Popular Posts

Friday, May 10, 2013

A quiet day on the river



 July 26, 1980

“It’s quiet here today,” Old Ben said, making me jump from his suddenly speaking behind me.
He had waited for me to finish the chapter and close the book, as I routinely do when I come here other times than when I jog. Sometimes I just stare out at the falls, thinking of how good I have it even when I don’t have much in the way of material goods.
Ben had come up behind me like an Indian, his steady step avoiding twigs or loose stone, not meaning to sneak up.
I looked at him and grinned as he sat down beside me on the red stone that stuck out at the edge of the falls like a pointing finger.

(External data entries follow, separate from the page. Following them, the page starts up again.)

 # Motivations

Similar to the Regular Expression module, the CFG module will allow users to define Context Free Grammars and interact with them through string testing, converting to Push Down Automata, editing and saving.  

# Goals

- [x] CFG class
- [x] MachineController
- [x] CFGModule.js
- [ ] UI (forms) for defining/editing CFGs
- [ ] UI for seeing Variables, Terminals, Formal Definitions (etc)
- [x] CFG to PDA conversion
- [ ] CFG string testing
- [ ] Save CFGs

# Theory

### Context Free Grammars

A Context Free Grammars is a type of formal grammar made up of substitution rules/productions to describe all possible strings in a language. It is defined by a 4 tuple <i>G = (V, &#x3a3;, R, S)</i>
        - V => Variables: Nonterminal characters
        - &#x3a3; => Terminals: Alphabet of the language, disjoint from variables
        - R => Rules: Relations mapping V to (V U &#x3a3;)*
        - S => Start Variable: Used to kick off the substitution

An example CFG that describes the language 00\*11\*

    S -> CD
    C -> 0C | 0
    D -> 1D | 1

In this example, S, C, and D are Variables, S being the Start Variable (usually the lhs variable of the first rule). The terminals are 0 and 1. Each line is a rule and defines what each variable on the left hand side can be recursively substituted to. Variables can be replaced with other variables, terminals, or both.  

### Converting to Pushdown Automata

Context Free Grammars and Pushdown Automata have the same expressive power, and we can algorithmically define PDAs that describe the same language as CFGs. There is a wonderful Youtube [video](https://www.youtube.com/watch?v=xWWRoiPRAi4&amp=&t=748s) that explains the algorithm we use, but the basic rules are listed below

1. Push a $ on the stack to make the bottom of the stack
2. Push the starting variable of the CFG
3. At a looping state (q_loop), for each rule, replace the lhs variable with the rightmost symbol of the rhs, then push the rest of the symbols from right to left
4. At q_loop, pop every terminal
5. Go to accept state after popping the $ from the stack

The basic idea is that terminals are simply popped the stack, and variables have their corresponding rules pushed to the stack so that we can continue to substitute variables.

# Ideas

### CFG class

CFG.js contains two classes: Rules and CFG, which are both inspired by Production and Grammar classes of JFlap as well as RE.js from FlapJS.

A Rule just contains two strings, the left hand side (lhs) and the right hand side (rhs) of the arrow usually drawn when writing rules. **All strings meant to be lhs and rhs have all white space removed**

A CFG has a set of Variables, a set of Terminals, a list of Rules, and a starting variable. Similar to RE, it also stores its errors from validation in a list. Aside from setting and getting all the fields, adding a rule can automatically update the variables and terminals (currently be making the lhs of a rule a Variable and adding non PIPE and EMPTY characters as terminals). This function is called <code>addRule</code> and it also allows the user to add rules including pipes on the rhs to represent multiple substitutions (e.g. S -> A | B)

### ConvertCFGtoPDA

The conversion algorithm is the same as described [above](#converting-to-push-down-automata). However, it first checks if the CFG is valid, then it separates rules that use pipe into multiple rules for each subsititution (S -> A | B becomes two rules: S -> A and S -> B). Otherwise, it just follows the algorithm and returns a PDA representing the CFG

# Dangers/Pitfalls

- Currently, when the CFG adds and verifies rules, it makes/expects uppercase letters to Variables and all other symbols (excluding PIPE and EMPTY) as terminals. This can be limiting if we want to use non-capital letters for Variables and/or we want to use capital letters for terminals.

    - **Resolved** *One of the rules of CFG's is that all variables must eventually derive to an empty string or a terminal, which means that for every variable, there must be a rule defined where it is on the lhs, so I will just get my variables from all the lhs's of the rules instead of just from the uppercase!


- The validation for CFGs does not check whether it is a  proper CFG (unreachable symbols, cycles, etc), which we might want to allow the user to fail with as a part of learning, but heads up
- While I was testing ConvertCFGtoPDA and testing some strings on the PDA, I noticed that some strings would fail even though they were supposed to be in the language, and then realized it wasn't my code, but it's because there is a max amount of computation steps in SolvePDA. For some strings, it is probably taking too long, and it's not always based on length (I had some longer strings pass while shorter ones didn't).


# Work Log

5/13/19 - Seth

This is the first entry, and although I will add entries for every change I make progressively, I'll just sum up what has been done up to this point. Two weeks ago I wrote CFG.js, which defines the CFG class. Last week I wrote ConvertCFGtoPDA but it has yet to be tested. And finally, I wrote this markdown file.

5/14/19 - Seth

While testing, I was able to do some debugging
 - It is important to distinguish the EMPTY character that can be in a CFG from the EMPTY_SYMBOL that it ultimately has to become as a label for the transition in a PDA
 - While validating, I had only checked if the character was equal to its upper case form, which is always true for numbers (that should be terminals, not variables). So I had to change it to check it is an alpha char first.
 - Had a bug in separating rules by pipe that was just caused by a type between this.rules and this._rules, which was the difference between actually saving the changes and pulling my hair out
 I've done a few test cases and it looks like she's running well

“Sometimes we get mornings like these,” he said, pulling out his pipe from his pocket in a ritual so familiar I could predict every gesture with my eyes closed, his patting of his pocket for the pouch that held the tobacco, his slow opening of this, his pinching out the appropriate amount, then stuffing this into the bowl. Then, he would repeat patting his pockets until he found matches with which he lit the piped, and puffed.

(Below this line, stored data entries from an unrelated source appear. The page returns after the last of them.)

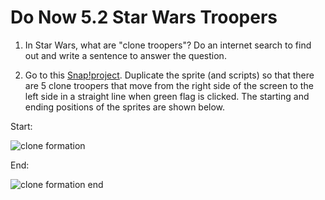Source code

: # Do Now 5.2 Star Wars Troopers

1. In Star Wars, what are "clone troopers"? Do an internet search to find out and write a sentence to answer the question.

2. Go to this [Snap!project](http://snap.berkeley.edu/snapsource/snap.html#present:Username=whuangpha&ProjectName=160425%20Do%20Now%20cloning). Duplicate the sprite (and scripts) so that there are 5 clone troopers that move from the right side of the screen to the left side in a straight line when green flag is clicked. The starting and ending positions of the sprites are shown below.

Start:

![clone formation](clone_troopers_formation.png)

End:

![clone formation end](clone_troopers_formation_end.png)
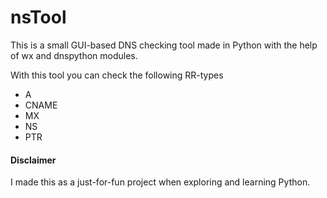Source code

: # nsTool

This is a small GUI-based DNS checking tool made in Python with the help of wx and dnspython modules.

With this tool you can check the following RR-types
* A
* CNAME
* MX
* NS
* PTR

#### Disclaimer
I made this as a just-for-fun project when exploring and learning Python.
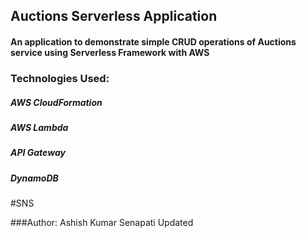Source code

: ## Auctions Serverless Application
#### An application to demonstrate simple CRUD operations of Auctions service using Serverless Framework with AWS

### Technologies Used:
##### AWS CloudFormation
##### AWS Lambda
##### API Gateway
##### DynamoDB

#SNS

###Author: Ashish Kumar Senapati Updated
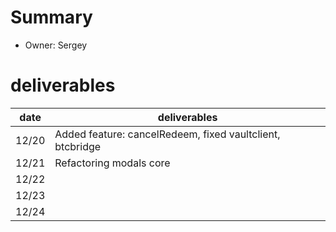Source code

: # Summary
* Owner: Sergey

# deliverables
| date  | deliverables |
|--- | ---|
| 12/20  | Added feature: cancelRedeem, fixed vaultclient, btcbridge |
| 12/21  | Refactoring modals core |
| 12/22  |  |
| 12/23  |  |
| 12/24  |  |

After a few powerful tokes, his face was surrounded by smoke, this peeled away today by a strong breeze from off the river.

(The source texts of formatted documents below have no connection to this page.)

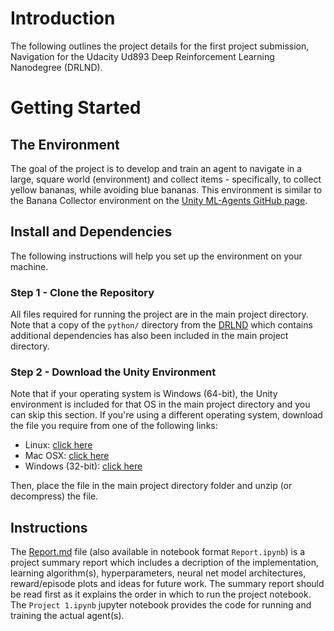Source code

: # Introduction

The following outlines the project details for the first project submission, Navigation for the Udacity Ud893 Deep Reinforcement Learning Nanodegree (DRLND).

# Getting Started

## The Environment

The goal of the project is to develop and train an agent to navigate in a large, square world (environment) and collect items - specifically, to collect yellow bananas, while avoiding blue bananas. This environment is similar to the Banana Collector environment on the [Unity ML-Agents GitHub page](https://github.com/Unity-Technologies/ml-agents/blob/main/docs/Learning-Environment-Examples.md#banana-collector).

## Install and Dependencies

The following instructions will help you set up the environment on your machine.

### Step 1 - Clone the Repository

All files required for running the project are in the main project directory. Note that a copy of the `python/` directory from the [DRLND](https://github.com/udacity/deep-reinforcement-learning#dependencies) which contains additional dependencies has also been included in the main project directory.

### Step 2 - Download the Unity Environment

Note that if your operating system is Windows (64-bit), the Unity environment is included for that OS in the main project directory and you can skip this section. If you're using a different operating system, download the file you require from one of the following links:

- Linux: [click here](https://s3-us-west-1.amazonaws.com/udacity-drlnd/P1/Banana/Banana_Linux.zip)
- Mac OSX: [click here](https://s3-us-west-1.amazonaws.com/udacity-drlnd/P1/Banana/Banana.app.zip)
- Windows (32-bit): [click here](https://s3-us-west-1.amazonaws.com/udacity-drlnd/P1/Banana/Banana_Windows_x86.zip)

Then, place the file in the main project directory folder and unzip (or decompress) the file.

## Instructions

The [Report.md](Report.md) file (also available in notebook format `Report.ipynb`) is a project summary report which includes a decription of the implementation, learning algorithm(s), hyperparameters, neural net model architectures, reward/episode plots and ideas for future work. The summary report should be read first as it explains the order in which to run the project notebook. The `Project 1.ipynb` jupyter notebook provides the code for running and training the actual agent(s).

“It’s on mornings like this that the cats come up to feed,” Ben said, meaning catfish, not feline cats, fish that usually linger in the mud at the bottom.
Ben pointed a bony finger towards the shallow water.
“Can you see them?” he asked. “It’s those fish with the chicken wire for backs.”
All I saw were humped black shadowy shapes moving just under the surface of the water, wraiths that caused ripples, but little more.
“There’s carp, too,” he said, his finger moving towards the top of the falls where fish flipped to keep from falling over the lip, large silver shapes catching the sunlight as they plopped back into the brown water and swam back up stream.
We both laughed, the way we might watching clowns at a circus.
Ben knew this river just about as well as anyone did; he knew its quiet moments and its music, it loud voice and the whispering, seductive voice that lured younger people like me to this place. He knew the old raven that lived in the metal web of support beams under the Parkway Bridge, and the host of strange duck-like birds that devoured the offerings of cracked corn, cornmeal bread and popcorn offered up by the river lady up stream.
“She’s a strange one,” Ben said “But I guess that can be said about anyone of one of us, eh?”
He gave me an odd look, his white brow rising over the eye nearest me.
But today, he didn’t seem so mischievous as he sometimes did, merely thoughtful, as he looked out at one of a new visitor to this part of the river, a white swan stark against the brown water and reeds near the far side, a swam that floated majestically down the smooth surface of the river like an ice skater with no ice, its twin reflected in the brown water.
“But the river lady is stranger than most of us,” he mumbled. “She loves this river and hates to see it change, and so she and her husband hire a bunch of lawyers to keep the state from doing anything. She’s even sued the state for not doing anything about the polluters, like that could do anything to move those corrupt people.”
He spat out a bit of tobacco, but it was the bad taste he was trying to get rid of.
“The river lady ain’t rich,” Ben said.  “Maybe they win some of those lawsuits, I don’t know. Maybe that’s how they can afford to keep feeding all the birds, and other things, all year long.”
Then, Ben fell silent, as if hearing his own voice wearied him, and he squinted to make out a shape on the far shore, a shape of something living, but I could not tell if it was a bird or one of the other riverside inhabitants that wandered in and out of the reeds, making their living off the fish that came too close to the surface. But I knew Ben was really lost in some memory, one of those tales he wouldn’t tell, left out from all those he often told, too tender or painful to reveal to even someone as sympathetic as me, part of some truth about himself or his life that time had finally revealed to him, but shame or embarrassment would not allow him to speak of openly.
So he saw there with his pipe bowl cupped in the palm of his hand as he puffed, his gaze shifting from spot to spot, on the swan, then on the parkway bridge, and then on the carp leaping or the catfish in the water near our feet.
When he closed his eyes, he seemed to listen to the whisper of the falls, that siren’s call he could not yet respond to, birds screeching over the white tumult, birds seeking the silver fish to help fill the raging hunger in their bellies.
“We need to listen to this place better,” Ben suddenly said.
And then he fell silent again, and so I stayed silent, too.
The river did the talking. The river said all that needed to be said.
Upstream, the geese honked and flapped their wings for takeoff.
Upstream, others fed off another one of River Lady’s free meals, grateful for her charity for as long as it lasted.